-- Exercise material --
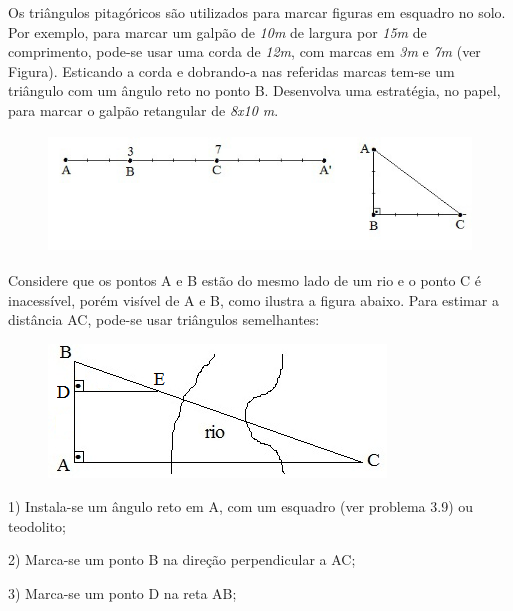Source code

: \begin{exercicios}
\item Os triângulos pitagóricos são utilizados para marcar figuras em esquadro no solo. Por exemplo, para marcar um galpão de \textit{10m} de largura por \textit{15m} de comprimento, pode-se usar uma corda de \textit{12m}, com marcas em \textit{3m} e \textit{7m} (ver Figura). Esticando a corda e dobrando-a nas referidas marcas tem-se um triângulo com um ângulo reto no ponto B. Desenvolva uma estratégia, no papel, para marcar o galpão retangular de \textit{8x10 m}.

\begin{figure}[H]
    \begin{Center}
        \includegraphics[width=4.78in,height=1.23in]{capitulos/trigonometria_e_funcoes_trigonometricas/media/image18.png}
    \end{Center}
\end{figure}

\exitem{} Considere que os pontos A e B estão do mesmo lado de um rio e o ponto C é inacessível, porém visível de A e B, como ilustra a figura abaixo. Para estimar a distância AC, pode-se usar triângulos semelhantes:

\begin{figure}[H]
    \begin{Center}
        \includegraphics[width=3.53in,height=1.4in]{capitulos/trigonometria_e_funcoes_trigonometricas/media/image19.png}
    \end{Center}
\end{figure}

1\degree) Instala-se um ângulo reto em A, com um esquadro (ver problema 3.9) ou teodolito;

2\degree) Marca-se um ponto B na direção perpendicular a AC;

3\degree) Marca-se um ponto D na reta AB;


\end{exercicios}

-- Exercise objective --
Repeat the material above word for word; no images go in the copy.

-- Response to this exercise --
Source code

: \begin{exercicios}
\item Os triângulos pitagóricos são utilizados para marcar figuras em esquadro no solo. Por exemplo, para marcar um galpão de \textit{10m} de largura por \textit{15m} de comprimento, pode-se usar uma corda de \textit{12m}, com marcas em \textit{3m} e \textit{7m} (ver Figura). Esticando a corda e dobrando-a nas referidas marcas tem-se um triângulo com um ângulo reto no ponto B. Desenvolva uma estratégia, no papel, para marcar o galpão retangular de \textit{8x10 m}.

\begin{figure}[H]
    \begin{Center}
        \includegraphics[width=4.78in,height=1.23in]{capitulos/trigonometria_e_funcoes_trigonometricas/media/image18.png}
    \end{Center}
\end{figure}

\exitem{} Considere que os pontos A e B estão do mesmo lado de um rio e o ponto C é inacessível, porém visível de A e B, como ilustra a figura abaixo. Para estimar a distância AC, pode-se usar triângulos semelhantes:

\begin{figure}[H]
    \begin{Center}
        \includegraphics[width=3.53in,height=1.4in]{capitulos/trigonometria_e_funcoes_trigonometricas/media/image19.png}
    \end{Center}
\end{figure}

1\degree) Instala-se um ângulo reto em A, com um esquadro (ver problema 3.9) ou teodolito;

2\degree) Marca-se um ponto B na direção perpendicular a AC;

3\degree) Marca-se um ponto D na reta AB;


\end{exercicios}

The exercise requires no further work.